Beitrag von Kalle (Archiv) »

Hallo, wie sieht es bei euch aus mit arbeiten, meine Ärzte machen mir wenig Hoffnung. Auf dem Arbeitsamt redet man schon von "In Rente gehn" mit 41 ?? Hat von euch einer prozente auf seine Krankheit oder ist arbeitsfähig oder unfähig?
Stine (Archiv)
Beiträge: 611
Registriert: Do Jan 01, 1970 1:00 am

Re: arbeiten mit der wegenerschen ?

Beitrag von Stine (Archiv) »

Hallo Kalle,

es kommt darauf an inwieweit dich der Wegener beeinträchtigt oder auch die Nebenwirkungen der Medikamente. Bei mir kam der Wegener 1988 mit 27 Jahren. Ich habe noch voll gearbeitet (mit 50% Schwerbehinderung) bis 1997. Dann wurde ich krankheitsbedingt berentet. Es kommt also immer darauf an wie schwer und wie lange die Wegener-Schübe dauern. Versuche so lange wie möglich zu arbeiten ...



Alles Gute

Stine
Eva (Archiv)
Beiträge: 23
Registriert: Do Jan 01, 1970 1:00 am

Re: arbeiten mit der wegenerschen ?

Beitrag von Eva (Archiv) »

Hallo Kalle,

bei mir wurde der Wegener 1998 diagnostiziert, damals habe ich gerade Grundschullehramt studiert. Ich habe dann 1 Semester lang die Uni gegen die Klinik getauscht und bin aber 5 Wochen nach der Intensivstatin (Lungenentzündung wg.

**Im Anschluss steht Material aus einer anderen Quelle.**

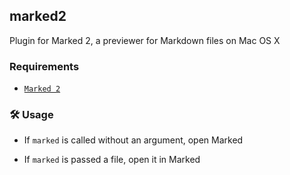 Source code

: ## marked2

Plugin for Marked 2, a previewer for Markdown files on Mac OS X

### Requirements

-   [`Marked 2`](HTTP://marked2app.com)

### 🛠️ Usage

-   If `marked` is called without an argument, open Marked

-   If `marked` is passed a file, open it in Marked
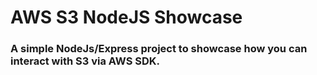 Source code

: # AWS S3 NodeJS Showcase

### A simple NodeJs/Express project to showcase how you can interact with S3 via AWS SDK.
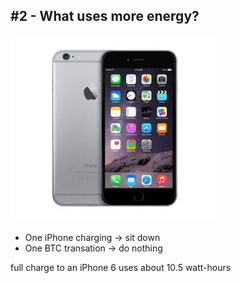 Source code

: ## #2 - What uses more energy?

![](./resources/img/iphone6.jpg)

- One iPhone charging -> sit down
- One BTC transation -> do nothing

full charge to an iPhone 6 uses about 10.5 watt-hours  <!-- .element: class="fragment" style="color:green" --> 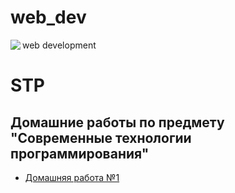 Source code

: # web_dev
 web development
<img src=https://i.pinimg.com/originals/2d/9c/0e/2d9c0e29263f8457238de59ab7cef29d.jpg width=auto height=auto align="left"/>

# STP
## Домашние работы по предмету "Современные технологии программирования"

* [Домашняя работа №1]() 
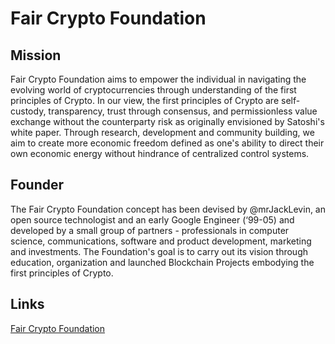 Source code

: # Fair Crypto Foundation

## Mission

Fair Crypto Foundation aims to empower the individual in navigating the evolving world of cryptocurrencies through understanding of the first principles of Crypto. In our view, the first principles of Crypto are self-custody, transparency, trust through consensus, and permissionless value exchange without the counterparty risk as originally envisioned by Satoshi's white paper.
Through research, development and community building, we aim to create more economic freedom defined as one's ability to direct their own economic energy without hindrance of centralized control systems.

## Founder

The Fair Crypto Foundation concept has been devised by @mrJackLevin, an open source technologist and an early Google Engineer (‘99-05) and developed by a small group of partners - professionals in computer science, communications, software and product development, marketing and investments. The Foundation's goal is to carry out its vision through education, organization and launched Blockchain Projects embodying the first principles of Crypto.

## Links

[Fair Crypto Foundation](https://faircrypto.org)
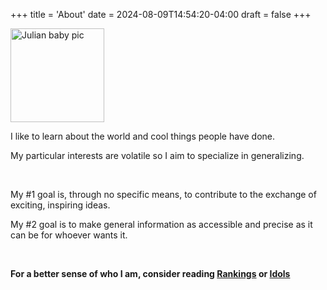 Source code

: +++
title = 'About'
date = 2024-08-09T14:54:20-04:00
draft = false
+++

<img src="/lil-jlk.JPG" title="Julian baby pic" alt="Julian baby pic" width='150' />

I like to learn about the world and cool things people have done.

My particular interests are volatile so I aim to specialize in generalizing.

<br>

My #1 goal is, through no specific means, to contribute to the exchange of exciting, inspiring ideas.

My #2 goal is to make general information as accessible and precise as it can be for whoever wants it.

<br>

<b>For a better sense of who I am, consider reading [Rankings](../rankings/) or [Idols](../idols/)</b>
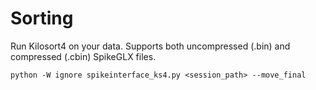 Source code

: # Sorting
Run Kilosort4 on your data. Supports both uncompressed (.bin) and compressed (.cbin) SpikeGLX files.

`python -W ignore spikeinterface_ks4.py <session_path> --move_final` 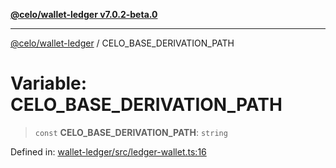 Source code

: [**@celo/wallet-ledger v7.0.2-beta.0**](../README.md)

***

[@celo/wallet-ledger](../README.md) / CELO\_BASE\_DERIVATION\_PATH

# Variable: CELO\_BASE\_DERIVATION\_PATH

> `const` **CELO\_BASE\_DERIVATION\_PATH**: `string`

Defined in: [wallet-ledger/src/ledger-wallet.ts:16](https://github.com/celo-org/developer-tooling/blob/master/packages/sdk/wallets/wallet-ledger/src/ledger-wallet.ts#L16)
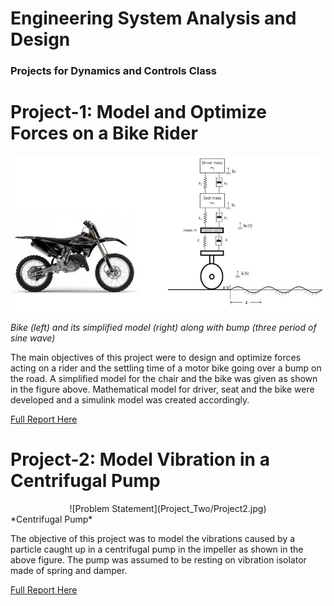 # Engineering System Analysis and Design 
<h3>Projects for Dynamics and Controls Class</h3>

# Project-1: Model and Optimize Forces on a Bike Rider
![Problem Statement](Project_One/Project1.jpg)

*Bike (left) and its simplified model (right) along with bump (three period of sine wave)*

The main objectives of this project were to design and optimize forces acting on a rider
and the settling time of a motor bike going over a bump on the road. A simplified model for the
chair and the bike was given as shown in the figure above. Mathematical model for driver, seat and the
bike were developed and a simulink model was created accordingly.

[Full Report Here](Project_One/Project_One.pdf)

# Project-2: Model Vibration in a Centrifugal Pump
<div align = "center">
![Problem Statement](Project_Two/Project2.jpg) </div>
*Centrifugal Pump*

The objective of this project was to model the vibrations caused by a particle caught up in a centrifugal pump in the impeller as shown in the above figure. The pump was assumed to be resting on vibration isolator made of spring and damper.

[Full Report Here](Project_Two/Project_Two.pdf)
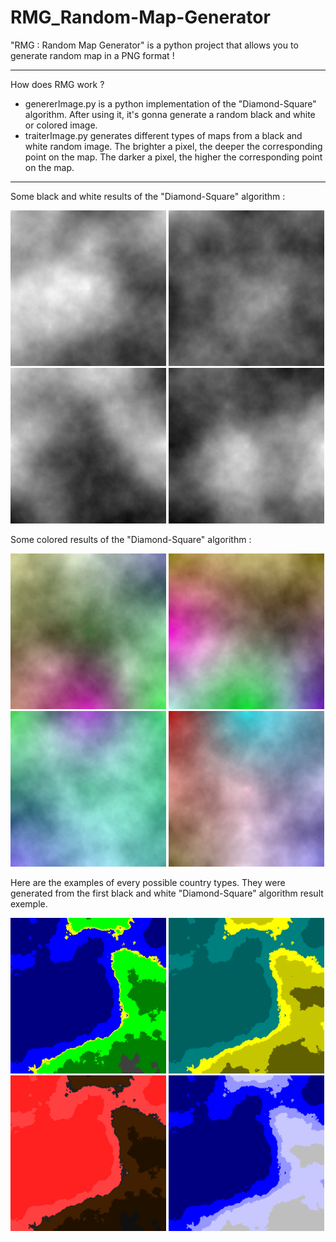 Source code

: # RMG_Random-Map-Generator
"RMG : Random Map Generator" is a python project that allows you to generate random map in a PNG format !

-------------------------------------------------------------------------------------------------------------------------------------------------------------------------

How does RMG work ?

- genererImage.py is a python implementation of the "Diamond-Square" algorithm. After using it, it's gonna generate a random black and white or colored image.
- traiterImage.py generates different types of maps from a black and white random image. The brighter a pixel, the deeper the corresponding point on the map. The darker a pixel, the higher the corresponding point on the map.

-------------------------------------------------------------------------------------------------------------------------------------------------------------------------

Some black and white results of the "Diamond-Square" algorithm :

<img src="./bases_noires_et_blanches/base0.png" width="249"> <img src="./bases_noires_et_blanches/base1.png" width="249"> <img src="./bases_noires_et_blanches/base2.png" width="249"> <img src="./bases_noires_et_blanches/base3.png" width="249">

Some colored results of the "Diamond-Square" algorithm :

<img src="./bases_colorees/base0.png" width="249"> <img src="./bases_colorees/base1.png" width="249"> <img src="./bases_colorees/base2.png" width="249"> <img src="./bases_colorees/base3.png" width="249">

Here are the examples of every possible country types. They were generated from the first black and white "Diamond-Square" algorithm result exemple.

<img src="./cartes/autre.png" width="249"> <img src="./cartes/desert.png" width="249"> <img src="./cartes/enfer.png" width="249"> <img src="./cartes/glace.png" width="249">
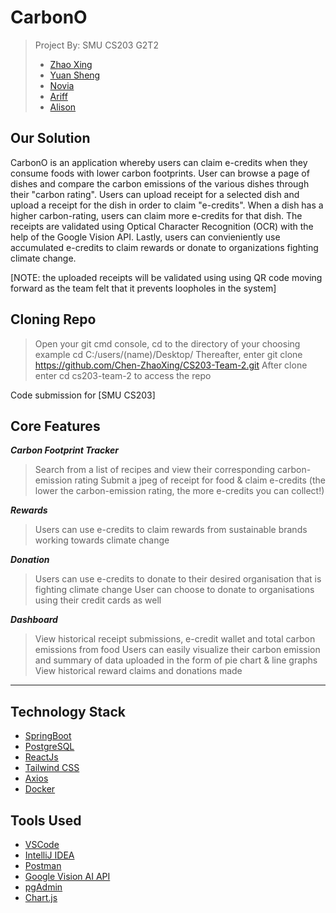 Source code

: # CarbonO

> Project By: SMU CS203 G2T2
> - [Zhao Xing](https://github.com/Newbieshine/)
> - [Yuan Sheng](https://github.com/ChongYuanSheng/)
> - [Novia](http://github.com/noviaantony/)
> - [Ariff](http://github.com/KimmyChanga/)
> - [Alison](https://github.com/alisonhow194) 

##  Our Solution
CarbonO is an application whereby users can claim e-credits when they consume foods with lower carbon footprints. User can browse a page of dishes and compare the carbon emissions of the various dishes through their "carbon rating". Users can upload receipt for a selected dish and upload a receipt for the dish in order to claim "e-credits". When a dish has a higher carbon-rating, users can claim more e-credits for that dish. The receipts are validated using Optical Character Recognition (OCR) with the help of the Google Vision API. Lastly, users can convieniently use accumulated e-credits to claim rewards or donate to organizations fighting climate change. 

[NOTE: the uploaded receipts will be validated using using QR code moving forward as the team felt that it prevents loopholes in the system]

## Cloning Repo
> Open your git cmd console, cd to the directory of your choosing example cd C:/users/(name)/Desktop/
> Thereafter, enter git clone https://github.com/Chen-ZhaoXing/CS203-Team-2.git
> After clone enter cd cs203-team-2 to access the repo

Code submission for [SMU CS203]

## Core Features

***Carbon Footprint Tracker***
> Search from a list of recipes and view their corresponding carbon-emission rating
> Submit a jpeg of receipt for food & claim e-credits (the lower the carbon-emission rating, the more e-credits you can collect!)

***Rewards***
> Users can use e-credits to claim rewards from sustainable brands working towards climate change

***Donation***
> Users can use e-credits to donate to their desired organisation that is fighting climate change
> User can choose to donate to organisations using their credit cards as well

***Dashboard***
> View historical receipt submissions, e-credit wallet and total carbon emissions from food
> Users can easily visualize their carbon emission and summary of data uploaded in the form of pie chart & line graphs
> View historical reward claims and donations made

---

## **Technology Stack**
- [SpringBoot](https://spring.io/projects/spring-boot)
- [PostgreSQL](https://www.postgresql.org/download/)
- [ReactJs](https://reactjs.org/) 
- [Tailwind CSS](https://tailwindcss.com/)
- [Axios](https://www.axios.com/)
- [Docker](https://www.docker.com/)

## **Tools Used**
- [VSCode](https://code.visualstudio.com/)
- [IntelliJ IDEA](https://www.jetbrains.com/idea/)
- [Postman](https://www.postman.com/)
- [Google Vision AI API](https://cloud.google.com/vision)
- [pgAdmin](https://www.pgadmin.org/)
- [Chart.js](https://www.chartjs.org/)
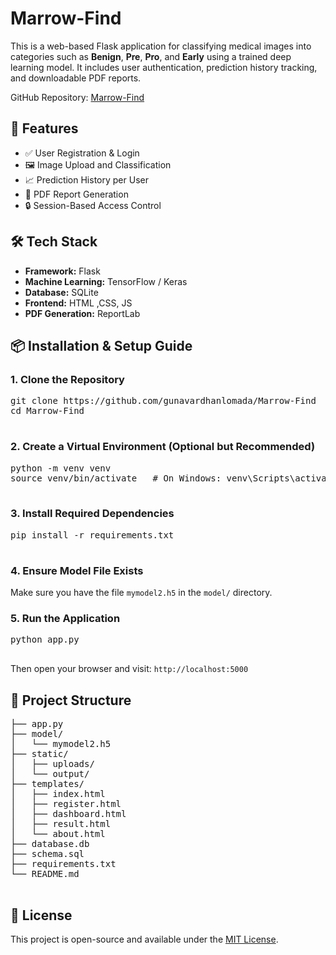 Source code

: <div>

  <h1>Marrow-Find</h1>

  <p>This is a web-based Flask application for classifying medical images into categories such as <strong>Benign</strong>, <strong>Pre</strong>, <strong>Pro</strong>, and <strong>Early</strong> using a trained deep learning model. It includes user authentication, prediction history tracking, and downloadable PDF reports.</p>

  <p>GitHub Repository: <a href="https://github.com/gunavardhanlomada/Marrow-Find" target="_blank">Marrow-Find</a></p>

  <h2>🚀 Features</h2>
  <ul>
    <li>✅ User Registration & Login</li>
    <li>🖼️ Image Upload and Classification</li>
    <li>📈 Prediction History per User</li>
    <li>🧾 PDF Report Generation</li>
    <li>🔒 Session-Based Access Control</li>
  </ul>

  <h2>🛠️ Tech Stack</h2>
  <ul>
    <li><strong>Framework:</strong> Flask</li>
    <li><strong>Machine Learning:</strong> TensorFlow / Keras</li>
    <li><strong>Database:</strong> SQLite</li>
    <li><strong>Frontend:</strong> HTML ,CSS, JS</li>
    <li><strong>PDF Generation:</strong> ReportLab</li>
  </ul>

  <h2>📦 Installation & Setup Guide</h2>

  <h3>1. Clone the Repository</h3>
  <pre>
git clone https://github.com/gunavardhanlomada/Marrow-Find
cd Marrow-Find
  </pre>

  <h3>2. Create a Virtual Environment (Optional but Recommended)</h3>
  <pre>
python -m venv venv
source venv/bin/activate   # On Windows: venv\Scripts\activate
  </pre>

  <h3>3. Install Required Dependencies</h3>
  <pre>
pip install -r requirements.txt
  </pre>

  </pre>

  <h3>4. Ensure Model File Exists</h3>
  <p>Make sure you have the file <code>mymodel2.h5</code> in the <code>model/</code> directory.</p>

  <h3>5. Run the Application</h3>
  <pre>
python app.py
  </pre>

  <p>Then open your browser and visit: <code>http://localhost:5000</code></p>

  <h2>📁 Project Structure</h2>
  <pre>
├── app.py
├── model/
│   └── mymodel2.h5
├── static/
│   ├── uploads/
│   └── output/
├── templates/
│   ├── index.html
│   ├── register.html
│   ├── dashboard.html
│   ├── result.html
│   └── about.html
├── database.db
├── schema.sql
├── requirements.txt
└── README.md
  </pre>

  <h2>📄 License</h2>
  <p>This project is open-source and available under the <a href="https://github.com/gunavardhanlomada/Volunteer-Verse/blob/main/LICENSE" target="_blank">MIT License</a>.</p>

</div>

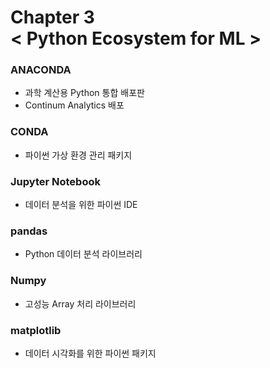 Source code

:Chapter 3<br/>
< Python Ecosystem for ML >
===============================


### ANACONDA
- 과학 계산용 Python 통합 배포판
- Continum Analytics 배포


### CONDA
- 파이썬 가상 환경 관리 패키지


### Jupyter Notebook
- 데이터 분석을 위한 파이썬 IDE


### pandas
- Python 데이터 분석 라이브러리


### Numpy
- 고성능 Array 처리 라이브러리


### matplotlib
- 데이터 시각화를 위한 파이썬 패키지
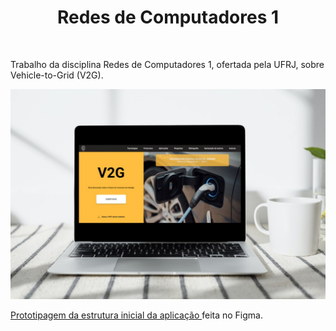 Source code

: <h1 align="center"> 
Redes de Computadores 1
</h1>
<br>

Trabalho da disciplina Redes de Computadores 1, ofertada pela UFRJ, sobre Vehicle-to-Grid (V2G).
<br> 

<img src="./example.jpg" />

<a href="https://www.figma.com/proto/PQZ2QecE1SgpVU0rtWvDro/V2G?node-id=8%3A334&scaling=contain&page-id=0%3A1&starting-point-node-id=8%3A334"> Prototipagem da estrutura inicial da aplicação </a> feita no Figma.

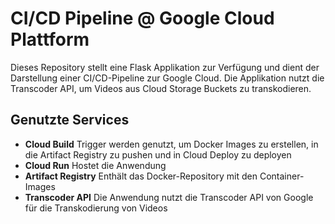 # CI/CD Pipeline @ Google Cloud Plattform
Dieses Repository stellt eine Flask Applikation zur Verfügung und dient der Darstellung einer CI/CD-Pipeline zur Google Cloud.
Die Applikation nutzt die Transcoder API, um Videos aus Cloud Storage Buckets zu transkodieren.

## Genutzte Services
- **Cloud Build**
    Trigger werden genutzt, um Docker Images zu erstellen, in die Artifact Registry zu pushen und in Cloud Deploy zu deployen
- **Cloud Run**
    Hostet die Anwendung
- **Artifact Registry**
    Enthält das Docker-Repository mit den Container-Images
- **Transcoder API**
    Die Anwendung nutzt die Transcoder API von Google für die Transkodierung von Videos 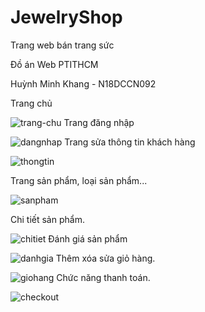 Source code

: # JewelryShop
Trang web bán trang sức

Đồ án Web PTITHCM

Huỳnh Minh Khang - N18DCCN092



Trang chủ

![trang-chu](https://user-images.githubusercontent.com/96491047/148675610-a91be60f-5b78-4570-8e6e-91674e50d4c0.png)
Trang đăng nhập

![dangnhap](https://user-images.githubusercontent.com/96491047/148675622-57804073-1730-44f9-a688-f16da9c22e94.png)
Trang sửa thông tin khách hàng

![thongtin](https://user-images.githubusercontent.com/96491047/148675628-a815dde6-28a7-4c96-b01a-cfba20ebdfbe.png)

Trang sản phẩm, loại sản phẩm...

![sanpham](https://user-images.githubusercontent.com/96491047/148675618-38e2c4d5-752c-499b-849b-c634a143f718.png)

Chi tiết sản phẩm.

![chitiet](https://user-images.githubusercontent.com/96491047/148675630-ad838839-ec5d-4ada-9d06-033fb2b933df.png)
Đánh giá sản phẩm

![danhgia](https://user-images.githubusercontent.com/96491047/148675631-4a065154-465e-4cc0-92fc-7db3c20a4cac.png)
Thêm xóa sửa giỏ hàng.

![giohang](https://user-images.githubusercontent.com/96491047/148675644-197d21a1-e2fc-462f-a613-2b3ae4df674f.png)
Chức năng thanh toán.

![checkout](https://user-images.githubusercontent.com/96491047/148675633-08d51fd8-376e-49f4-90cb-f026445028f8.png)


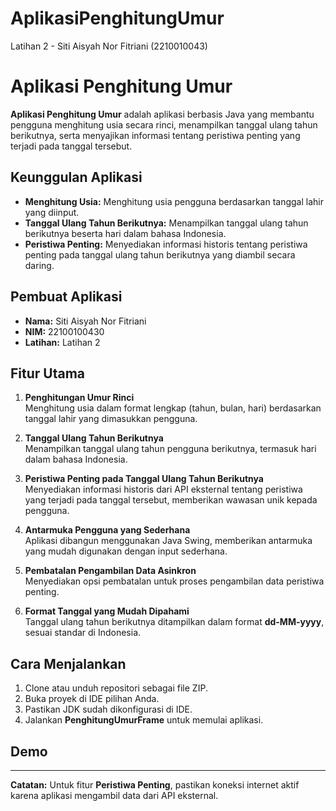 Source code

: # AplikasiPenghitungUmur
Latihan 2 - Siti Aisyah Nor Fitriani (2210010043)

# Aplikasi Penghitung Umur

**Aplikasi Penghitung Umur** adalah aplikasi berbasis Java yang membantu pengguna menghitung usia secara rinci, menampilkan tanggal ulang tahun berikutnya, serta menyajikan informasi tentang peristiwa penting yang terjadi pada tanggal tersebut.

## Keunggulan Aplikasi

- **Menghitung Usia:** Menghitung usia pengguna berdasarkan tanggal lahir yang diinput.
- **Tanggal Ulang Tahun Berikutnya:** Menampilkan tanggal ulang tahun berikutnya beserta hari dalam bahasa Indonesia.
- **Peristiwa Penting:** Menyediakan informasi historis tentang peristiwa penting pada tanggal ulang tahun berikutnya yang diambil secara daring.

## Pembuat Aplikasi
- **Nama:** Siti Aisyah Nor Fitriani  
- **NIM:** 22100100430  
- **Latihan:** Latihan 2

## Fitur Utama

1. **Penghitungan Umur Rinci**  
   Menghitung usia dalam format lengkap (tahun, bulan, hari) berdasarkan tanggal lahir yang dimasukkan pengguna.

2. **Tanggal Ulang Tahun Berikutnya**  
   Menampilkan tanggal ulang tahun pengguna berikutnya, termasuk hari dalam bahasa Indonesia.

3. **Peristiwa Penting pada Tanggal Ulang Tahun Berikutnya**  
   Menyediakan informasi historis dari API eksternal tentang peristiwa yang terjadi pada tanggal tersebut, memberikan wawasan unik kepada pengguna.

4. **Antarmuka Pengguna yang Sederhana**  
   Aplikasi dibangun menggunakan Java Swing, memberikan antarmuka yang mudah digunakan dengan input sederhana.

5. **Pembatalan Pengambilan Data Asinkron**  
   Menyediakan opsi pembatalan untuk proses pengambilan data peristiwa penting.

6. **Format Tanggal yang Mudah Dipahami**  
   Tanggal ulang tahun berikutnya ditampilkan dalam format **dd-MM-yyyy**, sesuai standar di Indonesia.

## Cara Menjalankan

1. Clone atau unduh repositori sebagai file ZIP.
2. Buka proyek di IDE pilihan Anda.
3. Pastikan JDK sudah dikonfigurasi di IDE.
4. Jalankan **PenghitungUmurFrame** untuk memulai aplikasi.

## Demo


---

**Catatan:** Untuk fitur **Peristiwa Penting**, pastikan koneksi internet aktif karena aplikasi mengambil data dari API eksternal.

Endoxan, Tiefschlaf mit Beatmung) wieder ins Wintersemester - mit 40 kg und recht wenigen Haaren. Dann lief alles seinen Gang, unterbrochen von einem kurzen stationären Aufenthalt wg. einer Virusinfektion im Jahr 2001. Seit dem habe ich keine Immunsuppression mehr und inzwischen nehme ich nichts außer einem Blutdrucksenker, um die Niere zu schonen. Ich arbeite inzwischen mit einer vollen Stelle als Grundschullehrerin und bin sogar verbeamtet - allerdings "mit Hilfe" eines Schwerbehindertenausweises mit 60%.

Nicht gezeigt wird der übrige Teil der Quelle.